Prolonged warm ischemia time increases mitogen-activated protein kinase activity and decreases perfusate cytokine levels in ex vivo rat liver machine perfusion.

Abstract

Machine perfusion is increasingly being utilized in liver transplantation in lieu of traditional cold static organ preservation. Nevertheless, better understanding of the molecular mechanisms underlying the ischemia-reperfusion injury (IRI) during ex vivo perfusion is necessary to improve the viability of liver grafts after transplantation using machine perfusion technology. Since key cellular signaling pathways involved in hepatic IRI may allow a chance for designing a promising approach to improve the clinical outcomes from this technology, we determined how warm ischemia time (WIT) during procurement affects the activity of mitogen-activated protein kinase (MAPK) and perfusate concentration of cytokines in an ex vivo rat liver machine perfusion model. Male Sprague-Dawley rats underwent in situ hepatic ischemia with varying WIT (0, 10, 20, 30 min, n = 5 each), and subsequently 3 h of cold ischemia time and 2 h of machine perfusion prior to determining the degree of MAPK activation-phosphorylation and cytokine concentration in liver tissue and perfusates, respectively. Our data revealed a strong correlation between incremental WIT and a series of liver injury markers, and that prolonged WIT increases ERK1/2 and p54 JNK phosphorylation during machine perfusion.
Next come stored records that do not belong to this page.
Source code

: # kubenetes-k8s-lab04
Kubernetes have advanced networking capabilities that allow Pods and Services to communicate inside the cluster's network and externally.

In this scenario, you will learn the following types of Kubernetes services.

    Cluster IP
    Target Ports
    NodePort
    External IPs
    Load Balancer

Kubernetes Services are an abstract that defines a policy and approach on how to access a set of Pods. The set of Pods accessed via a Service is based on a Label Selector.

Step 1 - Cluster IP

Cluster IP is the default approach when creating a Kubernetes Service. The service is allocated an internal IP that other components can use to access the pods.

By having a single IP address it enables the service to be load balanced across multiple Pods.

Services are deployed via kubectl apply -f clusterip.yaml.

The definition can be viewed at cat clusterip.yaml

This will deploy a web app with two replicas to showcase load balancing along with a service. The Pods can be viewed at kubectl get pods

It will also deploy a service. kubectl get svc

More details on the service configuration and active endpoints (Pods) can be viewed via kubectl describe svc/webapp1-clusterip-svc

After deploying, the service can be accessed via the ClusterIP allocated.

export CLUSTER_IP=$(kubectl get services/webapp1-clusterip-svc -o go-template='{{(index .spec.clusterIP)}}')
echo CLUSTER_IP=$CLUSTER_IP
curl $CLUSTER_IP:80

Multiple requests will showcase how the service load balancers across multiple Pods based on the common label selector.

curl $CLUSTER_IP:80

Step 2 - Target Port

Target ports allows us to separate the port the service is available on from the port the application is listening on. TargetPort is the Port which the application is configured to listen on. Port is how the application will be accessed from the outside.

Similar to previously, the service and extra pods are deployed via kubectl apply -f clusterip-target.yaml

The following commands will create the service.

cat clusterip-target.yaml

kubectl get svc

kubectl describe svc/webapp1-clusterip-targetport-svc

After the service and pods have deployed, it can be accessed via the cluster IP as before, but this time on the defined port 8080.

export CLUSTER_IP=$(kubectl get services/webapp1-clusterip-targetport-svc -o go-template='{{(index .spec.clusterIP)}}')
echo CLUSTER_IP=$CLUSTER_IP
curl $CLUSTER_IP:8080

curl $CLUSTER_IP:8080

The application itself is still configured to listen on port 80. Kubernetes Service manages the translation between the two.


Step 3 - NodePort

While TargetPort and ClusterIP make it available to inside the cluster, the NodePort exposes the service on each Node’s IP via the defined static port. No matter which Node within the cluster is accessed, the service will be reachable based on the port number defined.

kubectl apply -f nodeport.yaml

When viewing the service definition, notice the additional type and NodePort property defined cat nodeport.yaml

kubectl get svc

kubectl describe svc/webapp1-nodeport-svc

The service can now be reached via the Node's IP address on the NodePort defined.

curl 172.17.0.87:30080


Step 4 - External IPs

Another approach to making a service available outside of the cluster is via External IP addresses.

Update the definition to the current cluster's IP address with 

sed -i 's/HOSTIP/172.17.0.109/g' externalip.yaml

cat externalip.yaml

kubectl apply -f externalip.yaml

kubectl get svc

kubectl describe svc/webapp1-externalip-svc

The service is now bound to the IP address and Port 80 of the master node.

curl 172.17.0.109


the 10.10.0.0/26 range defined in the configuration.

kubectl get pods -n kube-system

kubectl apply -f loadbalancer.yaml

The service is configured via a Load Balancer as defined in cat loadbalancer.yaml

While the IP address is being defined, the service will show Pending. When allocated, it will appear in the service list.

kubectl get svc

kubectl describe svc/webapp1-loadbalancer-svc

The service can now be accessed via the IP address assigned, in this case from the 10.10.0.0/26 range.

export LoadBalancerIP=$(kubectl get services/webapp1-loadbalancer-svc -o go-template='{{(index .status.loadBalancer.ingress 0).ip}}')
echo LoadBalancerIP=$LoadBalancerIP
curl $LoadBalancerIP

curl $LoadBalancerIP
Notably, specific cytokine levels (MCP-1, MIP-2, GRO/KC, IL-10, and IL-5) were inversely correlated with the phosphorylation levels of ERK1/2, p38 MAPK, and p46/p54 JNK. These results suggest that MAPK activation, specifically ERK1/2 and p54 JNK phosphorylation, have potential as a biomarker for hepatic IRI pathophysiology during machine perfusion. Elucidation of their functional significance may lead to designing a novel strategy to increase the clinical benefit of machine perfusion.